At Tumbleweed, the warehouse I managed for a few years in the 2000s, we hired drivers from a transitional housing facility, and out of maybe nine we hired while I worked there, one became a problem when he fell back into his heroin addiction.
He was far from the only drug user we had working there, but he was the only ex-convict we had a problem with, and really, he was a decent worker in the year or so before he got strung out on the heroin.
Perhaps I have a different perspective on the subject from having been around a lot of outlaws in my life, and seeing them when they weren't fucking up or in trouble, as contrasted with the clients of the criminal defense attorneys my mother worked for for twenty years or so.
One thing about the outlaws I have known, though: most of them had little or no patience for "critters" and Comrade Misfit calls them, because they were far too risky to wager your freedom on associating with.
-Doug in Oakland
"“To serve justice in Illinois and increase public safety by promoting positive change in offender behavior, operating successful reentry programs, and reducing victimization.”
ReplyDeleteDoesn't say That the State has to teach 'em skills, just teach 'em to behave.
IF they'd learn to hold a job and hold their temper and look beyond the immediate gratification and into the future, then they would be most of the way there.
Few are evil, most are just mopes.
As contrair, IDOC:
ReplyDelete“Vision
We will operate safe, secure, and humane correctional facilities.
We will provide quality services to those who require medical and mental health treatment.
We will evaluate offenders individually and develop an appropriate course of action based on individual needs.
We will reduce recidivism by offering seamless, efficient services that are geared toward offender rehabilitation.
Staff is our greatest asset and we will ensure that all staff is trained to the highest professional level.
This is a team-based environment where open communication and sharing new ideas are encouraged.
We value the well-being of IDOC staff and offenders and will serve the people of Illinois with compassion and fairness.”
Your closing statement is the most enlightening of your previously heartless statements.

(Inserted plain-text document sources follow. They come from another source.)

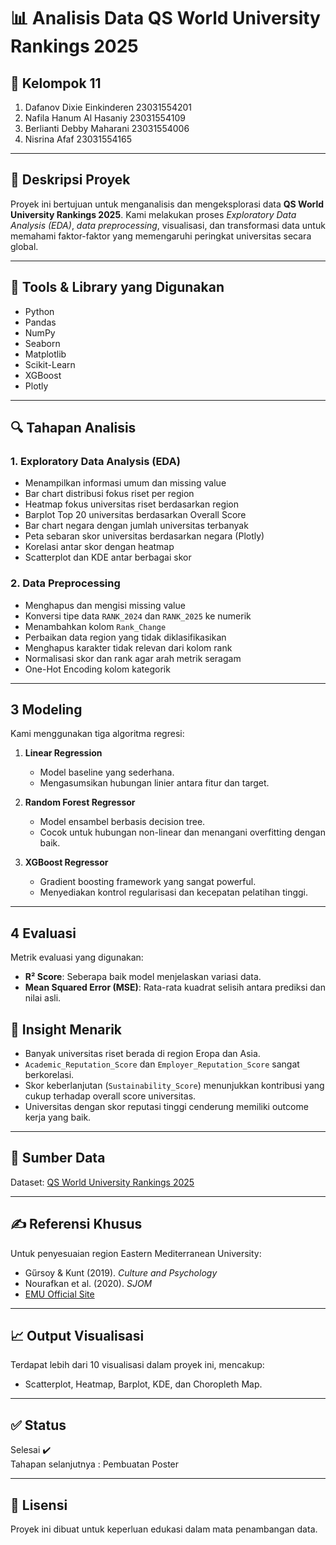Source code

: # 📊 Analisis Data QS World University Rankings 2025

## 👥 Kelompok 11
1. Dafanov Dixie Einkinderen  23031554201
2. Nafila Hanum Al Hasaniy    23031554109
3. Berlianti Debby Maharani   23031554006
4. Nisrina Afaf               23031554165

---

## 📁 Deskripsi Proyek
Proyek ini bertujuan untuk menganalisis dan mengeksplorasi data **QS World University Rankings 2025**. Kami melakukan proses _Exploratory Data Analysis (EDA)_, _data preprocessing_, visualisasi, dan transformasi data untuk memahami faktor-faktor yang memengaruhi peringkat universitas secara global.

---

## 🧰 Tools & Library yang Digunakan
- Python
- Pandas
- NumPy
- Seaborn
- Matplotlib
- Scikit-Learn
- XGBoost
- Plotly

---

## 🔍 Tahapan Analisis

### 1. Exploratory Data Analysis (EDA)
- Menampilkan informasi umum dan missing value
- Bar chart distribusi fokus riset per region
- Heatmap fokus universitas riset berdasarkan region
- Barplot Top 20 universitas berdasarkan Overall Score
- Bar chart negara dengan jumlah universitas terbanyak
- Peta sebaran skor universitas berdasarkan negara (Plotly)
- Korelasi antar skor dengan heatmap
- Scatterplot dan KDE antar berbagai skor

### 2. Data Preprocessing
- Menghapus dan mengisi missing value
- Konversi tipe data `RANK_2024` dan `RANK_2025` ke numerik
- Menambahkan kolom `Rank_Change`
- Perbaikan data region yang tidak diklasifikasikan
- Menghapus karakter tidak relevan dari kolom rank
- Normalisasi skor dan rank agar arah metrik seragam
- One-Hot Encoding kolom kategorik

---
## 3 Modeling

Kami menggunakan tiga algoritma regresi:

1. **Linear Regression**
   - Model baseline yang sederhana.
   - Mengasumsikan hubungan linier antara fitur dan target.

2. **Random Forest Regressor**
   - Model ensambel berbasis decision tree.
   - Cocok untuk hubungan non-linear dan menangani overfitting dengan baik.

3. **XGBoost Regressor**
   - Gradient boosting framework yang sangat powerful.
   - Menyediakan kontrol regularisasi dan kecepatan pelatihan tinggi.

---

## 4 Evaluasi

Metrik evaluasi yang digunakan:

- **R² Score**: Seberapa baik model menjelaskan variasi data.
- **Mean Squared Error (MSE)**: Rata-rata kuadrat selisih antara prediksi dan nilai asli.

## 📌 Insight Menarik
- Banyak universitas riset berada di region Eropa dan Asia.
- `Academic_Reputation_Score` dan `Employer_Reputation_Score` sangat berkorelasi.
- Skor keberlanjutan (`Sustainability_Score`) menunjukkan kontribusi yang cukup terhadap overall score universitas.
- Universitas dengan skor reputasi tinggi cenderung memiliki outcome kerja yang baik.

---

## 📎 Sumber Data
Dataset: [QS World University Rankings 2025](https://www.topuniversities.com/university-rankings/world-university-rankings/2025)

---

## ✍️ Referensi Khusus
Untuk penyesuaian region Eastern Mediterranean University:
- Gűrsoy & Kunt (2019). _Culture and Psychology_
- Nourafkan et al. (2020). _SJOM_
- [EMU Official Site](https://www.emu.edu.tr/en/about-emu/accreditations-recognitions-rankings-memberships/597)

---

## 📈 Output Visualisasi
Terdapat lebih dari 10 visualisasi dalam proyek ini, mencakup:
- Scatterplot, Heatmap, Barplot, KDE, dan Choropleth Map.

---

## ✅ Status
Selesai ✔️  
Tahapan selanjutnya : Pembuatan Poster

---

## 🏁 Lisensi
Proyek ini dibuat untuk keperluan edukasi dalam mata penambangan data.


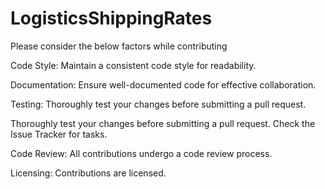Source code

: # LogisticsShippingRates
Please consider the below factors while contributing

Code Style:
Maintain a consistent code style for readability.

Documentation:
Ensure well-documented code for effective collaboration.

Testing:
Thoroughly test your changes before submitting a pull request.

Thoroughly test your changes before submitting a pull request.
Check the Issue Tracker for tasks.

Code Review:
All contributions undergo a code review process.

Licensing:
Contributions are licensed.
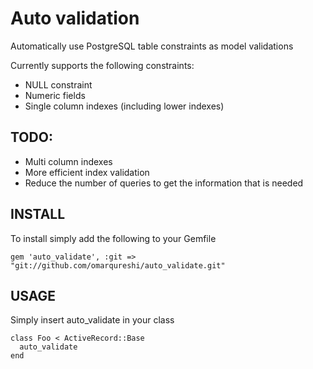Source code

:# Auto validation #

Automatically use PostgreSQL table constraints as model validations

Currently supports the following constraints:

* NULL constraint
* Numeric fields
* Single column indexes (including lower indexes)

## TODO: ##

* Multi column indexes
* More efficient index validation
* Reduce the number of queries to get the information that is needed

## INSTALL ##

To install simply add the following to your Gemfile

`gem 'auto_validate', :git =>
"git://github.com/omarqureshi/auto_validate.git"`

## USAGE ##

Simply insert auto_validate in your class

<pre><code>class Foo &lt; ActiveRecord::Base
  auto_validate
end
</code></pre>
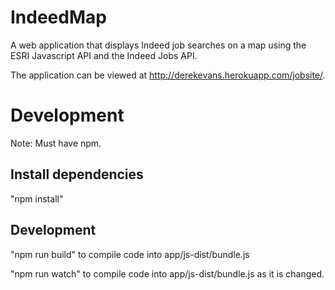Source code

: # IndeedMap
A web application that displays Indeed job searches on a map using the ESRI Javascript API and the Indeed Jobs API.

The application can be viewed at http://derekevans.herokuapp.com/jobsite/.

# Development
Note: Must have npm.  

## Install dependencies
"npm install"

## Development

"npm run build" to compile code into app/js-dist/bundle.js
	

"npm run watch" to compile code into app/js-dist/bundle.js as it is changed.


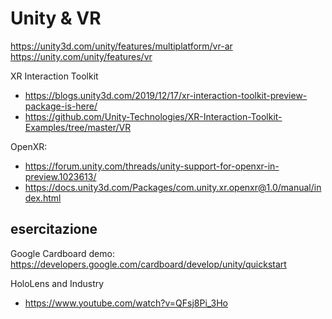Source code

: # Unity & VR

<https://unity3d.com/unity/features/multiplatform/vr-ar>
<https://unity.com/unity/features/vr>

XR Interaction Toolkit
- <https://blogs.unity3d.com/2019/12/17/xr-interaction-toolkit-preview-package-is-here/>
- <https://github.com/Unity-Technologies/XR-Interaction-Toolkit-Examples/tree/master/VR>

OpenXR: 
- <https://forum.unity.com/threads/unity-support-for-openxr-in-preview.1023613/>
- <https://docs.unity3d.com/Packages/com.unity.xr.openxr@1.0/manual/index.html>


## esercitazione
Google Cardboard demo:
<https://developers.google.com/cardboard/develop/unity/quickstart>


HoloLens and Industry
- <https://www.youtube.com/watch?v=QFsj8Pi_3Ho>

You admit that a little training and spending can have outsized impacts, yet you begrudge that funding. The operative phrase is “cutting off your nose to spite your face”.
B, the only problem with just warehousing felons is that they will return to society and there are two options. One try to use the time they serve to rehabilitate, or two just let them run loose and continue to be a problem. Having worked in prisons and helping these men and women try to integrate back into the society I know it is not going to work for all but seems like mindless cruelty to abandon everyone of them.
ReplyDeleteB, the only thing punishment teaches is sneakiness. People don't learn how to behave from punishment, they just learn how to avoid being punished by being sneaky about the things they do. We have over 50 years of research on this now showing that punishment is ineffective at producing positive behaviors. The only thing that produces positive behaviors is if the organism encounters rewards for engaging in positive behaviors.
ReplyDeleteIn short, the only way to get positive outcomes for prisoners is to teach them behaviors that get positive outcomes, then take some steps towards making sure that if they engage in those behaviors, they will get positive outcomes. They won't magically learn those behaviors by themselves. Your parents may have taught you those behaviors, but their parents obviously didn't. And they won't magically get positive outcomes just by doing the right thing. We have to set up a society and an economic system that rewards people for doing the right thing, rather than our current one that too often punishes people for doing the right thing.
Again, this isn't my opinion. This is science. This is over half a century of experimental data. I know your side doesn't believe in science, but frankly, science has produced far more improvements to our world than your side's pseudo-religious mumbo jumbo based on Biblical passages about sparing rods blah blah bullshit, so I'm going to choose science over the punitive Bible-based bullshit that you've spouted so far.